Assignment. Where the word "ping" occurs in a line of the listing below, copy that line.
____________
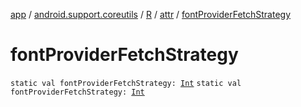 [app](../../../index.md) / [android.support.coreutils](../../index.md) / [R](../index.md) / [attr](index.md) / [fontProviderFetchStrategy](.)

# fontProviderFetchStrategy

`static val fontProviderFetchStrategy: `[`Int`](https://kotlinlang.org/api/latest/jvm/stdlib/kotlin/-int/index.html)
`static val fontProviderFetchStrategy: `[`Int`](https://kotlinlang.org/api/latest/jvm/stdlib/kotlin/-int/index.html)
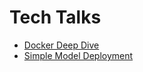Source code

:# Tech Talks

+ [Docker Deep Dive](./01-docker-deep-dive/01-docker-deep-dive.md)
+ [Simple Model Deployment](./02-deploy-simple-model/02-deploy-simple-model.md)
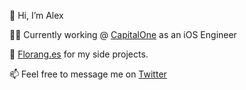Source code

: 👋 Hi, I’m Alex

👨‍💻 Currently working @ [CapitalOne](https://github.com/capitalone) as an iOS Engineer

📱 [Florang.es](https://florang.es) for my side projects.

📫 Feel free to message me on [Twitter](https://twitter.com/AlexTrott_)
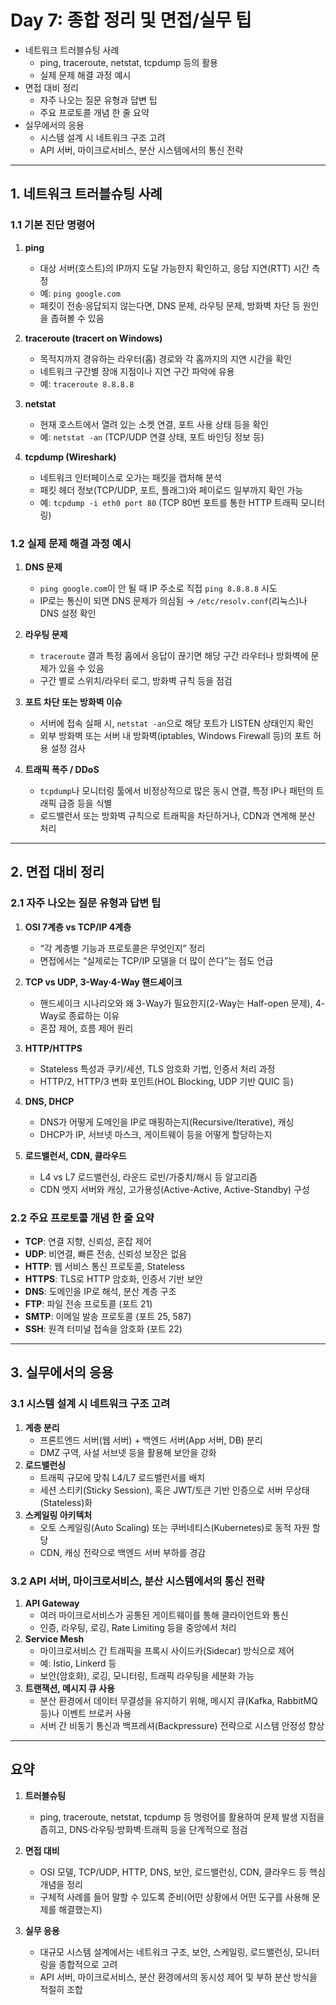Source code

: # Day 7: 종합 정리 및 면접/실무 팁

- 네트워크 트러블슈팅 사례
  - ping, traceroute, netstat, tcpdump 등의 활용
  - 실제 문제 해결 과정 예시
- 면접 대비 정리
  - 자주 나오는 질문 유형과 답변 팁
  - 주요 프로토콜 개념 한 줄 요약
- 실무에서의 응용
  - 시스템 설계 시 네트워크 구조 고려
  - API 서버, 마이크로서비스, 분산 시스템에서의 통신 전략

---

## 1. 네트워크 트러블슈팅 사례

### 1.1 기본 진단 명령어

1. **ping**

   - 대상 서버(호스트)의 IP까지 도달 가능한지 확인하고, 응답 지연(RTT) 시간 측정
   - 예: `ping google.com`
   - 패킷이 전송·응답되지 않는다면, DNS 문제, 라우팅 문제, 방화벽 차단 등 원인을 좁혀볼 수 있음

2. **traceroute (tracert on Windows)**

   - 목적지까지 경유하는 라우터(홉) 경로와 각 홉까지의 지연 시간을 확인
   - 네트워크 구간별 장애 지점이나 지연 구간 파악에 유용
   - 예: `traceroute 8.8.8.8`

3. **netstat**

   - 현재 호스트에서 열려 있는 소켓 연결, 포트 사용 상태 등을 확인
   - 예: `netstat -an` (TCP/UDP 연결 상태, 포트 바인딩 정보 등)

4. **tcpdump (Wireshark)**
   - 네트워크 인터페이스로 오가는 패킷을 캡처해 분석
   - 패킷 헤더 정보(TCP/UDP, 포트, 플래그)와 페이로드 일부까지 확인 가능
   - 예: `tcpdump -i eth0 port 80` (TCP 80번 포트를 통한 HTTP 트래픽 모니터링)

### 1.2 실제 문제 해결 과정 예시

1. **DNS 문제**

   - `ping google.com`이 안 될 때 IP 주소로 직접 `ping 8.8.8.8` 시도
   - IP로는 통신이 되면 DNS 문제가 의심됨 → `/etc/resolv.conf`(리눅스)나 DNS 설정 확인

2. **라우팅 문제**

   - `traceroute` 결과 특정 홉에서 응답이 끊기면 해당 구간 라우터나 방화벽에 문제가 있을 수 있음
   - 구간 별로 스위치/라우터 로그, 방화벽 규칙 등을 점검

3. **포트 차단 또는 방화벽 이슈**

   - 서버에 접속 실패 시, `netstat -an`으로 해당 포트가 LISTEN 상태인지 확인
   - 외부 방화벽 또는 서버 내 방화벽(iptables, Windows Firewall 등)의 포트 허용 설정 검사

4. **트래픽 폭주 / DDoS**
   - `tcpdump`나 모니터링 툴에서 비정상적으로 많은 동시 연결, 특정 IP나 패턴의 트래픽 급증 등을 식별
   - 로드밸런서 또는 방화벽 규칙으로 트래픽을 차단하거나, CDN과 연계해 분산 처리

---

## 2. 면접 대비 정리

### 2.1 자주 나오는 질문 유형과 답변 팁

1. **OSI 7계층 vs TCP/IP 4계층**

   - “각 계층별 기능과 프로토콜은 무엇인지” 정리
   - 면접에서는 “실제로는 TCP/IP 모델을 더 많이 쓴다”는 점도 언급

2. **TCP vs UDP, 3-Way·4-Way 핸드셰이크**

   - 핸드셰이크 시나리오와 왜 3-Way가 필요한지(2-Way는 Half-open 문제), 4-Way로 종료하는 이유
   - 혼잡 제어, 흐름 제어 원리

3. **HTTP/HTTPS**

   - Stateless 특성과 쿠키/세션, TLS 암호화 기법, 인증서 처리 과정
   - HTTP/2, HTTP/3 변화 포인트(HOL Blocking, UDP 기반 QUIC 등)

4. **DNS, DHCP**

   - DNS가 어떻게 도메인을 IP로 매핑하는지(Recursive/Iterative), 캐싱
   - DHCP가 IP, 서브넷 마스크, 게이트웨이 등을 어떻게 할당하는지

5. **로드밸런서, CDN, 클라우드**
   - L4 vs L7 로드밸런싱, 라운드 로빈/가중치/해시 등 알고리즘
   - CDN 엣지 서버와 캐싱, 고가용성(Active-Active, Active-Standby) 구성

### 2.2 주요 프로토콜 개념 한 줄 요약

- **TCP**: 연결 지향, 신뢰성, 혼잡 제어
- **UDP**: 비연결, 빠른 전송, 신뢰성 보장은 없음
- **HTTP**: 웹 서비스 통신 프로토콜, Stateless
- **HTTPS**: TLS로 HTTP 암호화, 인증서 기반 보안
- **DNS**: 도메인을 IP로 해석, 분산 계층 구조
- **FTP**: 파일 전송 프로토콜 (포트 21)
- **SMTP**: 이메일 발송 프로토콜 (포트 25, 587)
- **SSH**: 원격 터미널 접속을 암호화 (포트 22)

---

## 3. 실무에서의 응용

### 3.1 시스템 설계 시 네트워크 구조 고려

1. **계층 분리**
   - 프론트엔드 서버(웹 서버) + 백엔드 서버(App 서버, DB) 분리
   - DMZ 구역, 사설 서브넷 등을 활용해 보안을 강화
2. **로드밸런싱**
   - 트래픽 규모에 맞춰 L4/L7 로드밸런서를 배치
   - 세션 스티키(Sticky Session), 혹은 JWT/토큰 기반 인증으로 서버 무상태(Stateless)화
3. **스케일링 아키텍처**
   - 오토 스케일링(Auto Scaling) 또는 쿠버네티스(Kubernetes)로 동적 자원 할당
   - CDN, 캐싱 전략으로 백엔드 서버 부하를 경감

### 3.2 API 서버, 마이크로서비스, 분산 시스템에서의 통신 전략

1. **API Gateway**
   - 여러 마이크로서비스가 공통된 게이트웨이를 통해 클라이언트와 통신
   - 인증, 라우팅, 로깅, Rate Limiting 등을 중앙에서 처리
2. **Service Mesh**
   - 마이크로서비스 간 트래픽을 프록시 사이드카(Sidecar) 방식으로 제어
   - 예: Istio, Linkerd 등
   - 보안(암호화), 로깅, 모니터링, 트래픽 라우팅을 세분화 가능
3. **트랜잭션, 메시지 큐 사용**
   - 분산 환경에서 데이터 무결성을 유지하기 위해, 메시지 큐(Kafka, RabbitMQ 등)나 이벤트 브로커 사용
   - 서버 간 비동기 통신과 백프레셔(Backpressure) 전략으로 시스템 안정성 향상

---

## 요약

1. **트러블슈팅**

   - ping, traceroute, netstat, tcpdump 등 명령어를 활용하여 문제 발생 지점을 좁히고, DNS·라우팅·방화벽·트래픽 등을 단계적으로 점검

2. **면접 대비**

   - OSI 모델, TCP/UDP, HTTP, DNS, 보안, 로드밸런싱, CDN, 클라우드 등 핵심 개념을 정리
   - 구체적 사례를 들어 말할 수 있도록 준비(어떤 상황에서 어떤 도구를 사용해 문제를 해결했는지)

3. **실무 응용**
   - 대규모 시스템 설계에서는 네트워크 구조, 보안, 스케일링, 로드밸런싱, 모니터링을 종합적으로 고려
   - API 서버, 마이크로서비스, 분산 환경에서의 동시성 제어 및 부하 분산 방식을 적절히 조합
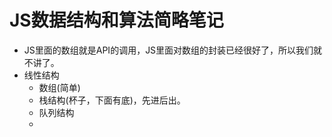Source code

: # JS数据结构和算法简略笔记

* JS里面的数组就是API的调用，JS里面对数组的封装已经很好了，所以我们就不讲了。
* 线性结构
  * 数组(简单)
  * 栈结构(杯子，下面有底)，先进后出。
  * 队列结构
  * 

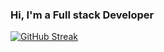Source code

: ### Hi, I'm a Full stack Developer

<!--
**Rolas444/rolas444** is a ✨ _special_ ✨ repository because its `README.md` (this file) appears on your GitHub profile.

Here are some ideas to get you started:

- 🔭 I’m currently working on ...
- 🌱 I’m currently learning ...
- 👯 I’m looking to collaborate on ...
- 🤔 I’m looking for help with ...
- 💬 Ask me about ...
- 📫 How to reach me: ...
- 😄 Pronouns: ...
- ⚡ Fun fact: ...
-->
[![GitHub Streak](https://streak-stats.demolab.com?user=rolas444&theme=onedark&hide_border=true&border_radius=&date_format=j%20M%5B%20Y%5D&mode=weekly)](https://git.io/streak-stats)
____________
Written answer.
  - ping, traceroute, netstat, tcpdump 등의 활용
1. **ping**
   - 예: `ping google.com`
   - `ping google.com`이 안 될 때 IP 주소로 직접 `ping 8.8.8.8` 시도
   - ping, traceroute, netstat, tcpdump 등 명령어를 활용하여 문제 발생 지점을 좁히고, DNS·라우팅·방화벽·트래픽 등을 단계적으로 점검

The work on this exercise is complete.